Skip site navigation (1)Skip section navigation (2)
Date:      Mon, 19 Jan 2009 02:40:36 GMT
From:      Dylan Simon <dylan@dylex.net>
To:        freebsd-gnats-submit@FreeBSD.org
Subject:   kern/130726: DMA errors accessing multiple SATA channels
Message-ID:  <200901190240.n0J2eaBO040023@www.freebsd.org>
Resent-Message-ID: <200901190250.n0J2o3Pq047206@freefall.freebsd.org>

next in thread | raw e-mail | index | archive | help

>Number:         130726
>Category:       kern
>Synopsis:       DMA errors accessing multiple SATA channels
>Confidential:   no
>Severity:       serious
>Priority:       low
>Responsible:    freebsd-bugs
>State:          open
>Quarter:        
>Keywords:       
>Date-Required:
>Class:          sw-bug
>Submitter-Id:   current-users
>Arrival-Date:   Mon Jan 19 02:50:03 UTC 2009
>Closed-Date:
>Last-Modified:
>Originator:     Dylan Simon
>Release:        8.0-CURRENT 20090114
>Organization:
NYU
>Environment:
FreeBSD lust.cns.nyu.edu 8.0-CURRENT FreeBSD 8.0-CURRENT #0: Wed Jan 14 19:58:58 EST 2009     dylan@lust.cns.nyu.edu:/usr/obj/usr/src/sys/SIN  amd64
>Description:
kernel: ad8: FAILURE - load data
kernel: ad8: setting up DMA failed
kernel: g_vfs_done():ad8s1e[WRITE(offset=1881014272, length=131072)]error = 5
kernel: ad6: FAILURE - load data
kernel: ad6: setting up DMA failed
kernel: g_vfs_done():ad6s1e[READ(offset=4117364736, length=32768)]error = 5
kernel: vnode_pager_getpages: I/O read error

Disk errors of this form occur after a few minutes of disk load.  It seems to occur only when operations are attempting to write to SATA disks on different channels at roughly the same time.  Eventually results in panics or hangs.

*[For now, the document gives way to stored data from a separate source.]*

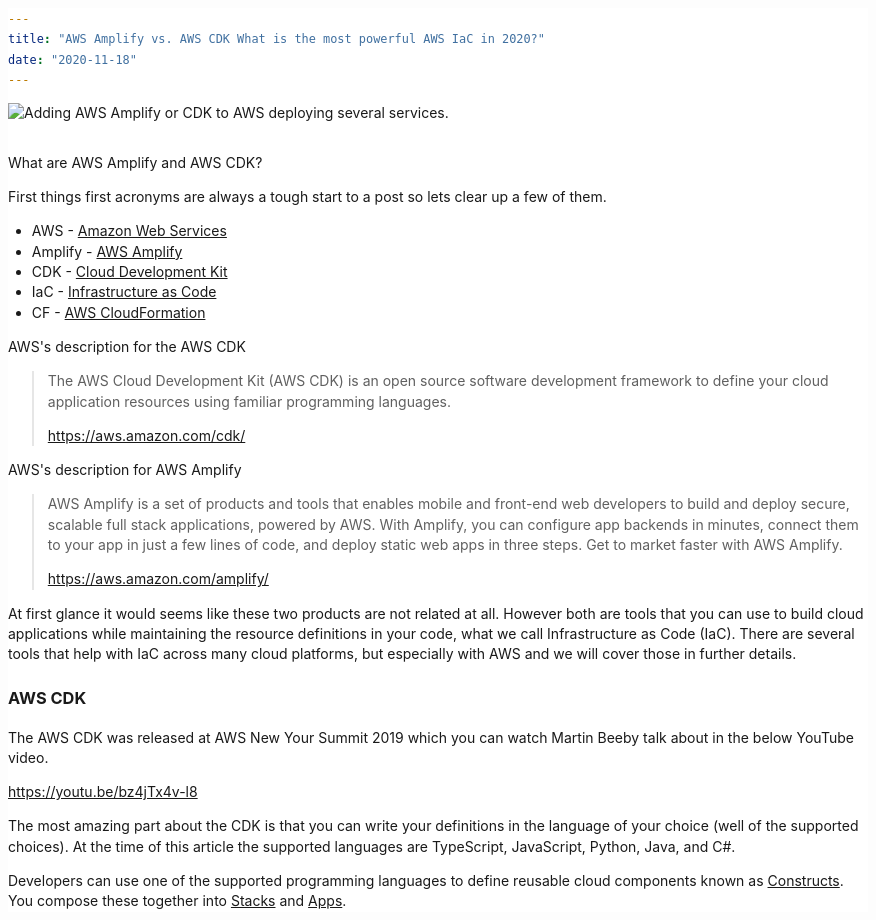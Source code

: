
 ```yaml
---
title: "AWS Amplify vs. AWS CDK What is the most powerful AWS IaC in 2020?"
date: "2020-11-18"
---
```


![Adding AWS Amplify or CDK to AWS deploying several services.](https://res.cloudinary.com/ajonp/images/w_1024,h_576,c_scale/v1605701532/ccd-cloudinary/AWS-Amplify-vs-CDK/AWS-Amplify-vs-CDK-1024x576.png)

##   
What are AWS Amplify and AWS CDK?

First things first acronyms are always a tough start to a post so lets clear up a few of them.

- AWS - [Amazon Web Services](https://aws.amazon.com/)
- Amplify - [AWS Amplify](https://aws.amazon.com/amplify/)
- CDK - [Cloud Development Kit](https://aws.amazon.com/cdk/)
- IaC - [Infrastructure as Code](https://en.wikipedia.org/wiki/Infrastructure_as_code)
- CF - [AWS CloudFormation](https://aws.amazon.com/cloudformation/)

AWS's description for the AWS CDK

> The AWS Cloud Development Kit (AWS CDK) is an open source software development framework to define your cloud application resources using familiar programming languages.
> 
> https://aws.amazon.com/cdk/

  
AWS's description for AWS Amplify

> AWS Amplify is a set of products and tools that enables mobile and front-end web developers to build and deploy secure, scalable full stack applications, powered by AWS. With Amplify, you can configure app backends in minutes, connect them to your app in just a few lines of code, and deploy static web apps in three steps. Get to market faster with AWS Amplify.
> 
> https://aws.amazon.com/amplify/

At first glance it would seems like these two products are not related at all. However both are tools that you can use to build cloud applications while maintaining the resource definitions in your code, what we call Infrastructure as Code (IaC). There are several tools that help with IaC across many cloud platforms, but especially with AWS and we will cover those in further details.

### AWS CDK

The AWS CDK was released at AWS New Your Summit 2019 which you can watch Martin Beeby talk about in the below YouTube video.

https://youtu.be/bz4jTx4v-l8

The most amazing part about the CDK is that you can write your definitions in the language of your choice (well of the supported choices). At the time of this article the supported languages are TypeScript, JavaScript, Python, Java, and C#.

Developers can use one of the supported programming languages to define reusable cloud components known as [Constructs](https://docs.aws.amazon.com/cdk/latest/guide/constructs.html). You compose these together into [Stacks](https://docs.aws.amazon.com/cdk/latest/guide/stacks.html) and [Apps](https://docs.aws.amazon.com/cdk/latest/guide/apps.html).
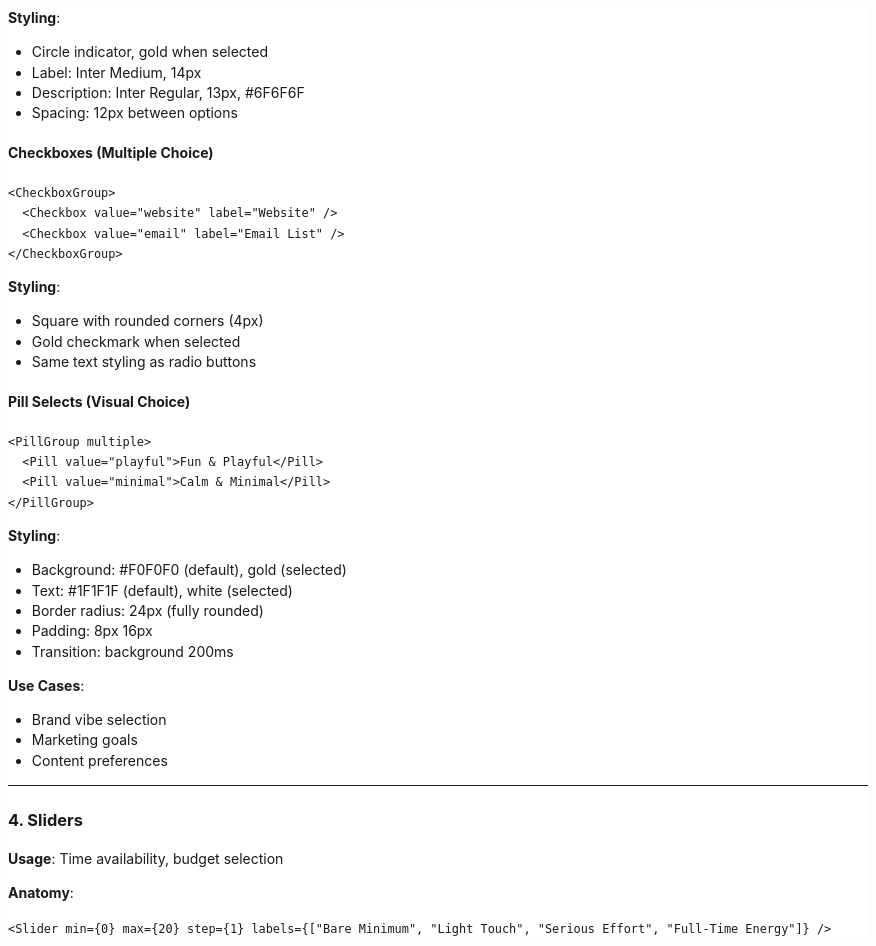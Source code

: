 **Styling**:

- Circle indicator, gold when selected
- Label: Inter Medium, 14px
- Description: Inter Regular, 13px, #6F6F6F
- Spacing: 12px between options

#### Checkboxes (Multiple Choice)

```tsx
<CheckboxGroup>
  <Checkbox value="website" label="Website" />
  <Checkbox value="email" label="Email List" />
</CheckboxGroup>
```

**Styling**:

- Square with rounded corners (4px)
- Gold checkmark when selected
- Same text styling as radio buttons

#### Pill Selects (Visual Choice)

```tsx
<PillGroup multiple>
  <Pill value="playful">Fun & Playful</Pill>
  <Pill value="minimal">Calm & Minimal</Pill>
</PillGroup>
```

**Styling**:

- Background: #F0F0F0 (default), gold (selected)
- Text: #1F1F1F (default), white (selected)
- Border radius: 24px (fully rounded)
- Padding: 8px 16px
- Transition: background 200ms

**Use Cases**:

- Brand vibe selection
- Marketing goals
- Content preferences

---

### 4. Sliders

**Usage**: Time availability, budget selection

**Anatomy**:

```tsx
<Slider min={0} max={20} step={1} labels={["Bare Minimum", "Light Touch", "Serious Effort", "Full-Time Energy"]} />
```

Occurs with GENERIC 200812 snapshot kernel too.  Occurs regardless of legacy/enhanced BIOS setting.  Seen with gmirror, ufs, and zfs under both nfs and local access.  Does not occur at all when accessed disks are on the same channel (e.g., ad6+ad7 or ad8 alone in this case).  Does not occur on same hardware with linux under similar conditions.

Hardware: Supermicro C2SEA with 6 SATA ports on ICH10, four identical disks under various configurations.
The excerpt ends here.